More than 1,000 bills went into the House hopper on opening day. New York's Republican Representative Kenneth Keating alone introduced 45, of which he had tried to get 35 through the 83rd Congress. But the most significant thing that happened during the first week was that Speaker Rayburn designated as House Bill No. 1 a bill to carry out President Eisenhower's recommendations for a liberal foreign trade program. It is in this field that the 84th Congress has its best chance for a solid achievement.
*Martin took his text from the late Strickland Gillilan's Finnigin to Flannigan. It seems that Railroad Section Boss Finnigin was writing overlong accident reports to Superintendent Flannigan, who told him to cut them down. One day some cars left the tracks, but the train soon went on its way. Concluded the verse:
An' the shmoky ol' lamp wuz burnin' bright In Finnigin's shanty all that night-- Bilin' down his repoort, wuz Finnigin-- An' he writed this here: "Musther Flannigan: Off agin, on agin, Gone agin.--Finnigin."
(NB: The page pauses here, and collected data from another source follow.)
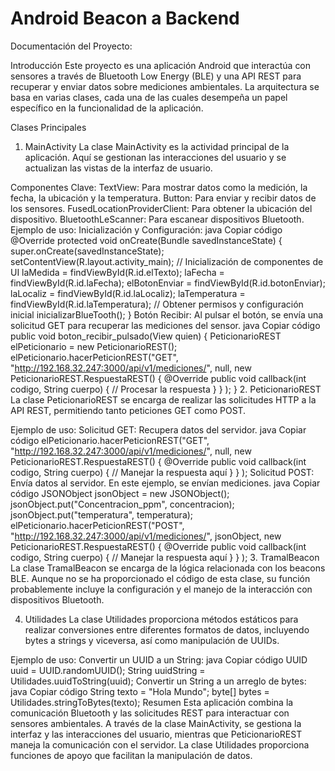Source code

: # Android Beacon a Backend

Documentación del Proyecto:

Introducción
Este proyecto es una aplicación Android que interactúa con sensores a través de Bluetooth Low Energy (BLE) y una API REST para recuperar y enviar datos sobre mediciones ambientales. La arquitectura se basa en varias clases, cada una de las cuales desempeña un papel específico en la funcionalidad de la aplicación.

Clases Principales
1. MainActivity
La clase MainActivity es la actividad principal de la aplicación. Aquí se gestionan las interacciones del usuario y se actualizan las vistas de la interfaz de usuario.

Componentes Clave:
TextView: Para mostrar datos como la medición, la fecha, la ubicación y la temperatura.
Button: Para enviar y recibir datos de los sensores.
FusedLocationProviderClient: Para obtener la ubicación del dispositivo.
BluetoothLeScanner: Para escanear dispositivos Bluetooth.
Ejemplo de uso:
Inicialización y Configuración:
java
Copiar código
@Override
protected void onCreate(Bundle savedInstanceState) {
    super.onCreate(savedInstanceState);
    setContentView(R.layout.activity_main);
    // Inicialización de componentes de UI
    laMedida = findViewById(R.id.elTexto);
    laFecha = findViewById(R.id.laFecha);
    elBotonEnviar = findViewById(R.id.botonEnviar);
    laLocaliz = findViewById(R.id.laLocaliz);
    laTemperatura = findViewById(R.id.laTemperatura);
    // Obtener permisos y configuración inicial
    inicializarBlueTooth();
}
Botón Recibir: Al pulsar el botón, se envía una solicitud GET para recuperar las mediciones del sensor.
java
Copiar código
public void boton_recibir_pulsado(View quien) {
    PeticionarioREST elPeticionario = new PeticionarioREST();
    elPeticionario.hacerPeticionREST("GET", "http://192.168.32.247:3000/api/v1/mediciones/", null,
        new PeticionarioREST.RespuestaREST() {
            @Override
            public void callback(int codigo, String cuerpo) {
                // Procesar la respuesta
            }
        }
    );
}
2. PeticionarioREST
La clase PeticionarioREST se encarga de realizar las solicitudes HTTP a la API REST, permitiendo tanto peticiones GET como POST.

Ejemplo de uso:
Solicitud GET: Recupera datos del servidor.
java
Copiar código
elPeticionario.hacerPeticionREST("GET", "http://192.168.32.247:3000/api/v1/mediciones/", null,
    new PeticionarioREST.RespuestaREST() {
        @Override
        public void callback(int codigo, String cuerpo) {
            // Manejar la respuesta aquí
        }
    }
);
Solicitud POST: Envía datos al servidor. En este ejemplo, se envían mediciones.
java
Copiar código
JSONObject jsonObject = new JSONObject();
jsonObject.put("Concentracion_ppm", concentracion);
jsonObject.put("temperatura", temperatura);
elPeticionario.hacerPeticionREST("POST", "http://192.168.32.247:3000/api/v1/mediciones/", jsonObject,
    new PeticionarioREST.RespuestaREST() {
        @Override
        public void callback(int codigo, String cuerpo) {
            // Manejar la respuesta aquí
        }
    }
);
3. TramalBeacon
La clase TramalBeacon se encarga de la lógica relacionada con los beacons BLE. Aunque no se ha proporcionado el código de esta clase, su función probablemente incluye la configuración y el manejo de la interacción con dispositivos Bluetooth.

4. Utilidades
La clase Utilidades proporciona métodos estáticos para realizar conversiones entre diferentes formatos de datos, incluyendo bytes a strings y viceversa, así como manipulación de UUIDs.

Ejemplo de uso:
Convertir un UUID a un String:
java
Copiar código
UUID uuid = UUID.randomUUID();
String uuidString = Utilidades.uuidToString(uuid);
Convertir un String a un arreglo de bytes:
java
Copiar código
String texto = "Hola Mundo";
byte[] bytes = Utilidades.stringToBytes(texto);
Resumen
Esta aplicación combina la comunicación Bluetooth y las solicitudes REST para interactuar con sensores ambientales. A través de la clase MainActivity, se gestiona la interfaz y las interacciones del usuario, mientras que PeticionarioREST maneja la comunicación con el servidor. La clase Utilidades proporciona funciones de apoyo que facilitan la manipulación de datos.
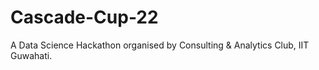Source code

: # Cascade-Cup-22
A Data Science Hackathon organised by Consulting &amp; Analytics Club, IIT Guwahati.
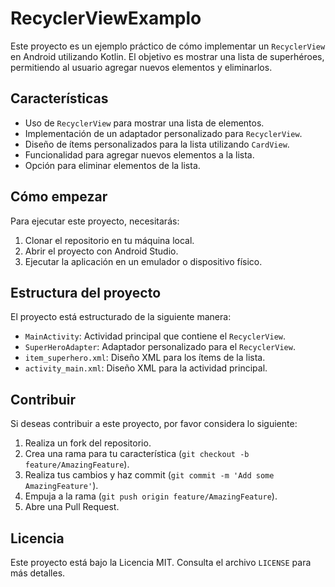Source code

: # RecyclerViewExamplo

Este proyecto es un ejemplo práctico de cómo implementar un `RecyclerView` en Android utilizando Kotlin. El objetivo es mostrar una lista de superhéroes, permitiendo al usuario agregar nuevos elementos y eliminarlos.

## Características

- Uso de `RecyclerView` para mostrar una lista de elementos.
- Implementación de un adaptador personalizado para `RecyclerView`.
- Diseño de ítems personalizados para la lista utilizando `CardView`.
- Funcionalidad para agregar nuevos elementos a la lista.
- Opción para eliminar elementos de la lista.

## Cómo empezar

Para ejecutar este proyecto, necesitarás:

1. Clonar el repositorio en tu máquina local.
2. Abrir el proyecto con Android Studio.
3. Ejecutar la aplicación en un emulador o dispositivo físico.

## Estructura del proyecto

El proyecto está estructurado de la siguiente manera:

- `MainActivity`: Actividad principal que contiene el `RecyclerView`.
- `SuperHeroAdapter`: Adaptador personalizado para el `RecyclerView`.
- `item_superhero.xml`: Diseño XML para los ítems de la lista.
- `activity_main.xml`: Diseño XML para la actividad principal.

## Contribuir

Si deseas contribuir a este proyecto, por favor considera lo siguiente:

1. Realiza un fork del repositorio.
2. Crea una rama para tu característica (`git checkout -b feature/AmazingFeature`).
3. Realiza tus cambios y haz commit (`git commit -m 'Add some AmazingFeature'`).
4. Empuja a la rama (`git push origin feature/AmazingFeature`).
5. Abre una Pull Request.

## Licencia

Este proyecto está bajo la Licencia MIT. Consulta el archivo `LICENSE` para más detalles.


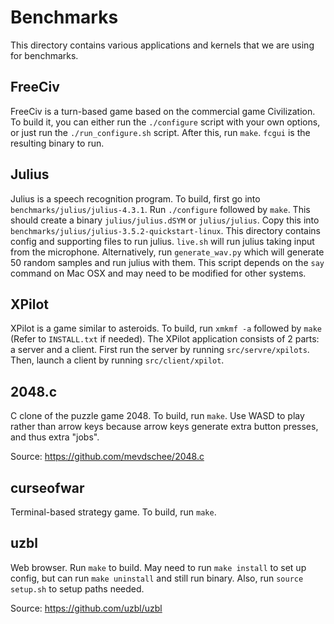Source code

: # Benchmarks

This directory contains various applications and kernels that we are using for benchmarks.

## FreeCiv

FreeCiv is a turn-based game based on the commercial game Civilization. To build it, you can either run the `./configure` script with your own options, or just run the `./run_configure.sh` script. After this, run `make`. `fcgui` is the resulting binary to run.

## Julius
Julius is a speech recognition program. To build, first go into `benchmarks/julius/julius-4.3.1`. Run `./configure` followed by `make`. This should create a binary `julius/julius.dSYM` or `julius/julius`. Copy this into `benchmarks/julius/julius-3.5.2-quickstart-linux`. This directory contains config and supporting files to run julius. `live.sh` will run julius taking input from the microphone. Alternatively, run `generate_wav.py` which will generate 50 random samples and run julius with them. This script depends on the `say` command on Mac OSX and may need to be modified for other systems.

## XPilot

XPilot is a game similar to asteroids. To build, run `xmkmf -a` followed by `make` (Refer to `INSTALL.txt` if needed). The XPilot application consists of 2 parts: a server and a client. First run the server by running `src/servre/xpilots`. Then, launch a client by running `src/client/xpilot`.

## 2048.c

C clone of the puzzle game 2048. To build, run `make`. Use WASD to play rather than arrow keys because arrow keys generate extra button presses, and thus extra "jobs".

Source: https://github.com/mevdschee/2048.c

## curseofwar

Terminal-based strategy game. To build, run `make`.

## uzbl

Web browser. Run `make` to build. May need to run `make install` to set up config, but can run `make uninstall` and still run binary. Also, run `source setup.sh` to setup paths needed.

Source: https://github.com/uzbl/uzbl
*The fleeting friendliness reminded New York Timesman Arthur Krock of II Samuel 20:9-10, describing the meeting of Joab and Amasa at the great stone of Gibeon: "And Joab said to Amasa, Art thou in health, my brother? And Joab took Amasa by the beard with the right hand to kiss him. But Amasa took no heed to the sword that was in Joab's hand: so he [Joab] smote him therewith in the fifth rib . . ."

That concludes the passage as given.